RECORDS PROVIDED:
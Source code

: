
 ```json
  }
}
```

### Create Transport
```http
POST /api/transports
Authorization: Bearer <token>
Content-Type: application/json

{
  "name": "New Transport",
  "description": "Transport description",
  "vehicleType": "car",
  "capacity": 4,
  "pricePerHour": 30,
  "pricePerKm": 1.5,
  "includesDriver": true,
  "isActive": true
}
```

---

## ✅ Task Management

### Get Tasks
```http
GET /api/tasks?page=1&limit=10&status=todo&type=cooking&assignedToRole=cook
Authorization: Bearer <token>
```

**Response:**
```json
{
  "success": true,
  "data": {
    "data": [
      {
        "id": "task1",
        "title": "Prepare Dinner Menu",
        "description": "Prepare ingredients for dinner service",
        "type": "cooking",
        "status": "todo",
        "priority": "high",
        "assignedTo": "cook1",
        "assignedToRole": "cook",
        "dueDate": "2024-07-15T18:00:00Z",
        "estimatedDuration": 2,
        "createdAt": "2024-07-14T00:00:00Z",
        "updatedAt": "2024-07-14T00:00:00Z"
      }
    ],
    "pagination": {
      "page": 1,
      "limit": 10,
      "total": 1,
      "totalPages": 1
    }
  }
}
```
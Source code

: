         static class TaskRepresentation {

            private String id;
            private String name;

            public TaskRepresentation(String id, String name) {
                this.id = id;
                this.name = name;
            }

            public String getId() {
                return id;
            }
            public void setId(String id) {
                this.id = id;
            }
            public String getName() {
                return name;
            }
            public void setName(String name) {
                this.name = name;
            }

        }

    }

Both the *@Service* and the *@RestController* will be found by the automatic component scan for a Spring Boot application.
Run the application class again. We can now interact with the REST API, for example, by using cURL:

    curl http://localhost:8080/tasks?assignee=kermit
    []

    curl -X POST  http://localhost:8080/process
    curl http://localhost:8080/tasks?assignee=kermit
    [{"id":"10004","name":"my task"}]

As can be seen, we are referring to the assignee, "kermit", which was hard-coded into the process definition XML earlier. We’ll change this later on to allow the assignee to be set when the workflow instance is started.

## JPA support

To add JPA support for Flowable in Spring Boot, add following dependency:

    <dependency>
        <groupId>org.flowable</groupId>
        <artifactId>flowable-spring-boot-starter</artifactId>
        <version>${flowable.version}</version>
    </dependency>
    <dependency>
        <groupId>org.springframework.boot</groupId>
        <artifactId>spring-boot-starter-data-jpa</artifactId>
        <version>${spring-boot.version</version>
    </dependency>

ACTION ITEM:
Word for word, set down the lines from the beginning of the records through the line that holds "private String name;". Leave out the rest.

WRITTEN ANSWER:
Source code

:
 ```json
  }
}
```

### Create Transport
```http
POST /api/transports
Authorization: Bearer <token>
Content-Type: application/json

{
  "name": "New Transport",
  "description": "Transport description",
  "vehicleType": "car",
  "capacity": 4,
  "pricePerHour": 30,
  "pricePerKm": 1.5,
  "includesDriver": true,
  "isActive": true
}
```

---

## ✅ Task Management

### Get Tasks
```http
GET /api/tasks?page=1&limit=10&status=todo&type=cooking&assignedToRole=cook
Authorization: Bearer <token>
```

**Response:**
```json
{
  "success": true,
  "data": {
    "data": [
      {
        "id": "task1",
        "title": "Prepare Dinner Menu",
        "description": "Prepare ingredients for dinner service",
        "type": "cooking",
        "status": "todo",
        "priority": "high",
        "assignedTo": "cook1",
        "assignedToRole": "cook",
        "dueDate": "2024-07-15T18:00:00Z",
        "estimatedDuration": 2,
        "createdAt": "2024-07-14T00:00:00Z",
        "updatedAt": "2024-07-14T00:00:00Z"
      }
    ],
    "pagination": {
      "page": 1,
      "limit": 10,
      "total": 1,
      "totalPages": 1
    }
  }
}
```
Source code

:         static class TaskRepresentation {

            private String id;
            private String name;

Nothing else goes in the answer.